• **The task**: Within the listing below, determine how many lines hold the word "modified". Give the number with no commentary.

• **Extracted records**:
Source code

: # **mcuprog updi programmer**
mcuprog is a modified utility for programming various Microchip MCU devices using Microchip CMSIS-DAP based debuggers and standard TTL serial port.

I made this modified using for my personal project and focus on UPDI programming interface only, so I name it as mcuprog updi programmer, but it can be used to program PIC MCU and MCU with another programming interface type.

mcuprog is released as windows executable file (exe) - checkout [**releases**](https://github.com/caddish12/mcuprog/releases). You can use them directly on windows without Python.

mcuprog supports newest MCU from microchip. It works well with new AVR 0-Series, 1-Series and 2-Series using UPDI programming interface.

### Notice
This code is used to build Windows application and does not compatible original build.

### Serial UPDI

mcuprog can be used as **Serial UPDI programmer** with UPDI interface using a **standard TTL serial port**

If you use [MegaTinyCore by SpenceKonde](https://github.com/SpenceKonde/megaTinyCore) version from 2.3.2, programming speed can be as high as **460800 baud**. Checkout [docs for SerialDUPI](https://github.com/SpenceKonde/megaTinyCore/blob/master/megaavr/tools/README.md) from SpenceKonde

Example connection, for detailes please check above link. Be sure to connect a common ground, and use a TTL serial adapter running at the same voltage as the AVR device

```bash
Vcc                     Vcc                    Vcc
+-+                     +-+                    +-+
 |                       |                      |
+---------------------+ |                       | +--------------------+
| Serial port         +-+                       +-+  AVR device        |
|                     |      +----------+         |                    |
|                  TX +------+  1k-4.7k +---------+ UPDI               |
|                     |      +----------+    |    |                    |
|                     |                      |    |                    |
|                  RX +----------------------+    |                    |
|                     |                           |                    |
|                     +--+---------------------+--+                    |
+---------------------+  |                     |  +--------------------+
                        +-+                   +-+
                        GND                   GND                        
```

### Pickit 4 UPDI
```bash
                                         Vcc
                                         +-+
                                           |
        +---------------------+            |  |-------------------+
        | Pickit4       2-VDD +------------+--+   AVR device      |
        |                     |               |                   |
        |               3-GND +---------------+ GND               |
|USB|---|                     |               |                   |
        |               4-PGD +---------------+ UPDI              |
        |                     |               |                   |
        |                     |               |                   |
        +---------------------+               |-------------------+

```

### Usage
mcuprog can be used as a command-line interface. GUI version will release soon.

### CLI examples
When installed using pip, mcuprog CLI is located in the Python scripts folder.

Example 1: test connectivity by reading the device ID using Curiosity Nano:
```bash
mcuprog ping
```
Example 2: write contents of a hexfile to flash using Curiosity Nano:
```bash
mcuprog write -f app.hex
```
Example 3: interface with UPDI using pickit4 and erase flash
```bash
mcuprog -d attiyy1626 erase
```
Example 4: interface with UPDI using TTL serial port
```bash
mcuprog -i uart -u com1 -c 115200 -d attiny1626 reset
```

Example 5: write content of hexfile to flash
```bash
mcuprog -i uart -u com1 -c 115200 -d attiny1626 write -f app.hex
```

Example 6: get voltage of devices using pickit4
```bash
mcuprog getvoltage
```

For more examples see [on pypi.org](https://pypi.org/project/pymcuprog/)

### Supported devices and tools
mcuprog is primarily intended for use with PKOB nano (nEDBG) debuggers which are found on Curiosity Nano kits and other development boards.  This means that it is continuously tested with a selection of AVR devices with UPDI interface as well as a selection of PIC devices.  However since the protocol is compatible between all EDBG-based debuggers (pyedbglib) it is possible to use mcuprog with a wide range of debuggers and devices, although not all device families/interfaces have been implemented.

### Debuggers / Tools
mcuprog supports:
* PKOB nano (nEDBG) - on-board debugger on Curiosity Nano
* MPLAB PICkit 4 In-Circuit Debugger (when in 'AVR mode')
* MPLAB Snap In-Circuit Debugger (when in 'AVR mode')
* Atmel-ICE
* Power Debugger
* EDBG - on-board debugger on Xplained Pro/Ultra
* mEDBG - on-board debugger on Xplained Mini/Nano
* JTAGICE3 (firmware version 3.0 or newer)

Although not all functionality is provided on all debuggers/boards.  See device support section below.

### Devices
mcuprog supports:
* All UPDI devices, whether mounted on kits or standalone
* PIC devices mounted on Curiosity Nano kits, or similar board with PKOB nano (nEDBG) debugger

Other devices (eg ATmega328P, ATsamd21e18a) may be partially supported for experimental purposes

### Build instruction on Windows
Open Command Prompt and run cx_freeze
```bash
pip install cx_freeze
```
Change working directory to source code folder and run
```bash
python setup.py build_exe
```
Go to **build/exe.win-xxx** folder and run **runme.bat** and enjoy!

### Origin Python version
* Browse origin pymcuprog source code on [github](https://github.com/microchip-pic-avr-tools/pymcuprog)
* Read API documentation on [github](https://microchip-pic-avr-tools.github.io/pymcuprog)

• **Task solution**: 2